Inhibition of tumor invasion and metastasis by a novel lysophosphatidic acid (cyclic LPA).

Author information

1
Department of Tumor Biochemistry, Osaka Medical Center for Cancer and Cardiovascular Diseases, Japan. mukai@takaipro.jst.go.jp

Abstract

Fetal calf serum (FCS) and 1-oleoyl lysophosphatidic acid (LPA) were previously found to be potent inducers of invasion (transcellular migration) in an in vitro system. A novel LPA, composed of cyclic phosphate and cyclopropane-containing hexadecanoic acid (PHYLPA), first isolated from myxoamoebae of Physarum polycephalum, and its synthetic derivatives (cLPA) were tested for their ability to inhibit tumor cell invasion and metastasis.
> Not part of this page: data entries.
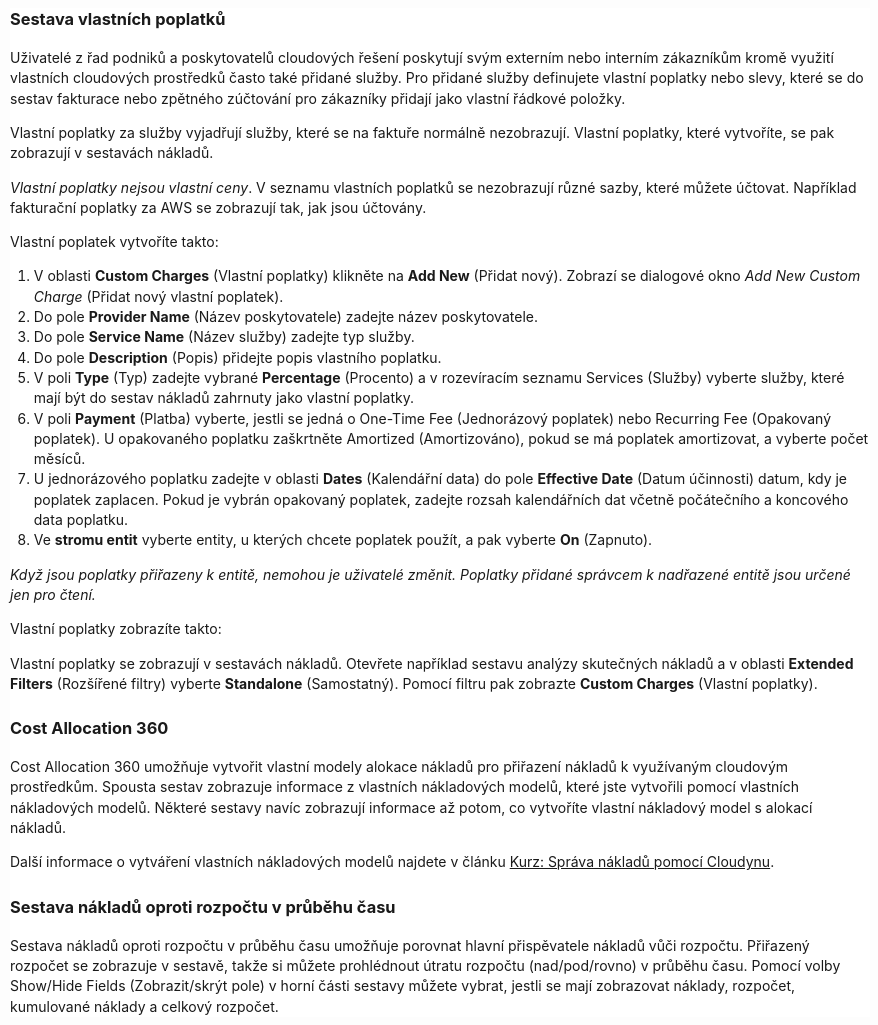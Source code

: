 ### <a name="custom-charges-report"></a>Sestava vlastních poplatků

Uživatelé z řad podniků a poskytovatelů cloudových řešení poskytují svým externím nebo interním zákazníkům kromě využití vlastních cloudových prostředků často také přidané služby. Pro přidané služby definujete vlastní poplatky nebo slevy, které se do sestav fakturace nebo zpětného zúčtování pro zákazníky přidají jako vlastní řádkové položky.

Vlastní poplatky za služby vyjadřují služby, které se na faktuře normálně nezobrazují. Vlastní poplatky, které vytvoříte, se pak zobrazují v sestavách nákladů.

*Vlastní poplatky nejsou vlastní ceny*. V seznamu vlastních poplatků se nezobrazují různé sazby, které můžete účtovat. Například fakturační poplatky za AWS se zobrazují tak, jak jsou účtovány.

Vlastní poplatek vytvoříte takto:

1. V oblasti **Custom Charges** (Vlastní poplatky) klikněte na **Add New** (Přidat nový). Zobrazí se dialogové okno _Add New Custom Charge_ (Přidat nový vlastní poplatek).
2. Do pole **Provider Name** (Název poskytovatele) zadejte název poskytovatele.
3. Do pole **Service Name** (Název služby) zadejte typ služby.
4. Do pole **Description** (Popis) přidejte popis vlastního poplatku.
5. V poli **Type** (Typ) zadejte vybrané **Percentage** (Procento) a v rozevíracím seznamu Services (Služby) vyberte služby, které mají být do sestav nákladů zahrnuty jako vlastní poplatky.
6. V poli **Payment** (Platba) vyberte, jestli se jedná o One-Time Fee (Jednorázový poplatek) nebo Recurring Fee (Opakovaný poplatek). U opakovaného poplatku zaškrtněte Amortized (Amortizováno), pokud se má poplatek amortizovat, a vyberte počet měsíců.
7. U jednorázového poplatku zadejte v oblasti **Dates** (Kalendářní data) do pole **Effective Date** (Datum účinnosti) datum, kdy je poplatek zaplacen. Pokud je vybrán opakovaný poplatek, zadejte rozsah kalendářních dat včetně počátečního a koncového data poplatku.
8. Ve **stromu entit** vyberte entity, u kterých chcete poplatek použít, a pak vyberte **On** (Zapnuto).

_Když jsou poplatky přiřazeny k entitě, nemohou je uživatelé změnit. Poplatky přidané správcem k nadřazené entitě jsou určené jen pro čtení._

Vlastní poplatky zobrazíte takto:

Vlastní poplatky se zobrazují v sestavách nákladů. Otevřete například sestavu analýzy skutečných nákladů a v oblasti **Extended Filters** (Rozšířené filtry) vyberte **Standalone** (Samostatný). Pomocí filtru pak zobrazte **Custom Charges** (Vlastní poplatky).

### <a name="cost-allocation-360"></a>Cost Allocation 360

Cost Allocation 360 umožňuje vytvořit vlastní modely alokace nákladů pro přiřazení nákladů k využívaným cloudovým prostředkům. Spousta sestav zobrazuje informace z vlastních nákladových modelů, které jste vytvořili pomocí vlastních nákladových modelů. Některé sestavy navíc zobrazují informace až potom, co vytvoříte vlastní nákladový model s alokací nákladů.

Další informace o vytváření vlastních nákladových modelů najdete v článku [Kurz: Správa nákladů pomocí Cloudynu](tutorial-manage-costs.md).

### <a name="cost-vs-budget-over-time-report"></a>Sestava nákladů oproti rozpočtu v průběhu času

Sestava nákladů oproti rozpočtu v průběhu času umožňuje porovnat hlavní přispěvatele nákladů vůči rozpočtu. Přiřazený rozpočet se zobrazuje v sestavě, takže si můžete prohlédnout útratu rozpočtu (nad/pod/rovno) v průběhu času. Pomocí volby Show/Hide Fields (Zobrazit/skrýt pole) v horní části sestavy můžete vybrat, jestli se mají zobrazovat náklady, rozpočet, kumulované náklady a celkový rozpočet.
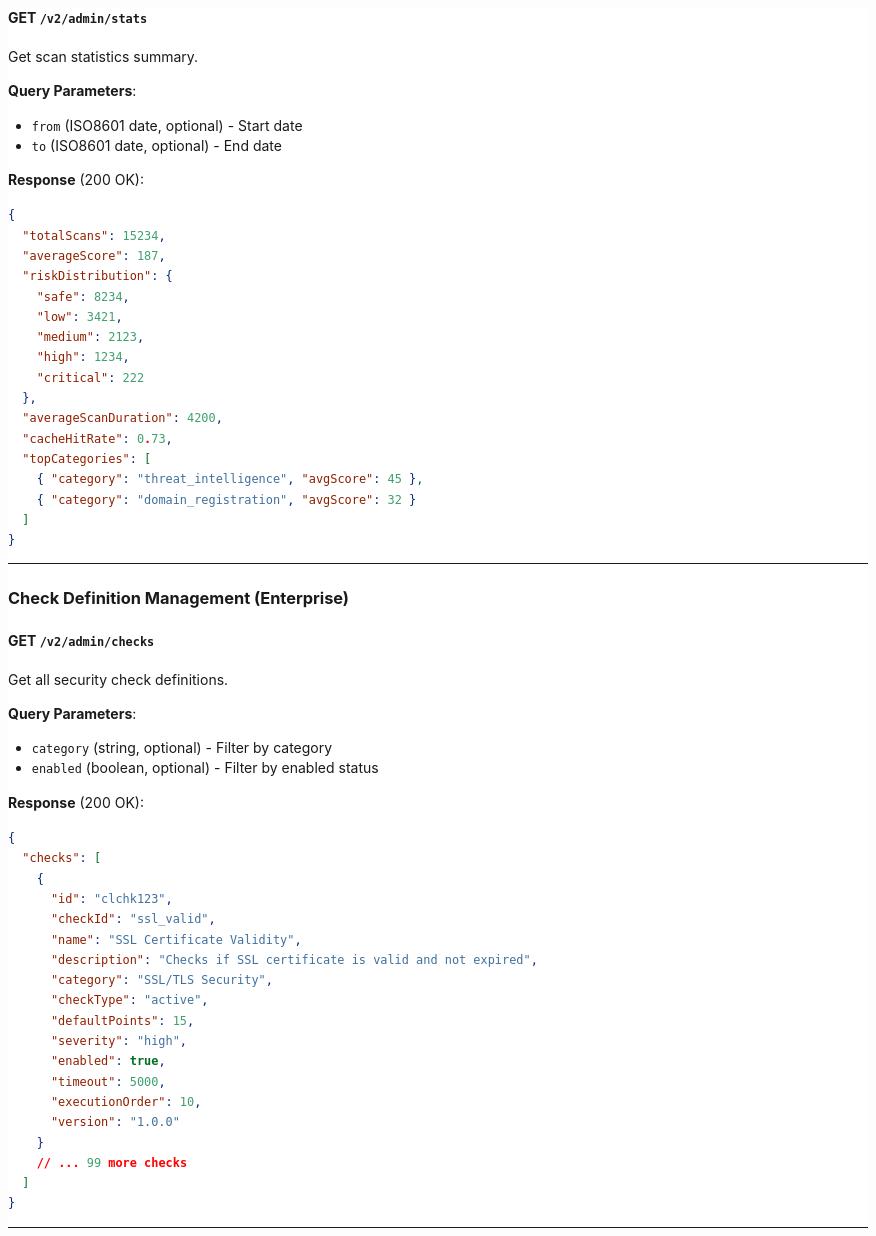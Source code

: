 #### GET `/v2/admin/stats`

Get scan statistics summary.

**Query Parameters**:
- `from` (ISO8601 date, optional) - Start date
- `to` (ISO8601 date, optional) - End date

**Response** (200 OK):
```json
{
  "totalScans": 15234,
  "averageScore": 187,
  "riskDistribution": {
    "safe": 8234,
    "low": 3421,
    "medium": 2123,
    "high": 1234,
    "critical": 222
  },
  "averageScanDuration": 4200,
  "cacheHitRate": 0.73,
  "topCategories": [
    { "category": "threat_intelligence", "avgScore": 45 },
    { "category": "domain_registration", "avgScore": 32 }
  ]
}
```

---

### Check Definition Management (Enterprise)

#### GET `/v2/admin/checks`

Get all security check definitions.

**Query Parameters**:
- `category` (string, optional) - Filter by category
- `enabled` (boolean, optional) - Filter by enabled status

**Response** (200 OK):
```json
{
  "checks": [
    {
      "id": "clchk123",
      "checkId": "ssl_valid",
      "name": "SSL Certificate Validity",
      "description": "Checks if SSL certificate is valid and not expired",
      "category": "SSL/TLS Security",
      "checkType": "active",
      "defaultPoints": 15,
      "severity": "high",
      "enabled": true,
      "timeout": 5000,
      "executionOrder": 10,
      "version": "1.0.0"
    }
    // ... 99 more checks
  ]
}
```

---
Amoung these, Pal-cLPA, which has a palmitoyl moiety, was most potent in inhibiting invasion, with 93.8% inhibition at the concentration of 25 microM. Invasion in vitro by mouse melanoma cells (B16), human pancreatic adenocarcinoma cells (PSN-1), human lung cancer cells (OC-10) and human fibrosarcoma cells (HT-1080) was also inhibited by Pal-cLPA. The stimulation of MMI cells with LPA triggered F-actin formation, which was impaired by the addition of Pal-cLPA at invasion-inhibitory concentration. Pal-cLPA induced a rapid increase in adenosine 3',5'-cyclic monophosphate (cAMP) concentration in MMI cells. The addition of dibutyryl cAMP significantly abrogated LPA-induced invasion by MM1 cells and actin polymerization in the cells. The inhibition of MM1 cell invasion by Pal-cLPA may be ascribed to an increased level of cAMP. Pal-cLPA also suppressed invasion in vitro by MM1 cells induced by FCS dose dependently, without affecting proliferation. It also suppressed the pulmonary metastasis of B16 mouse melanoma cells injected into the tail vein of C57BL/6 mice. Thus, Pal-cLPA is effective in inhibiting invasion and metastasis of a variety of tumor cells.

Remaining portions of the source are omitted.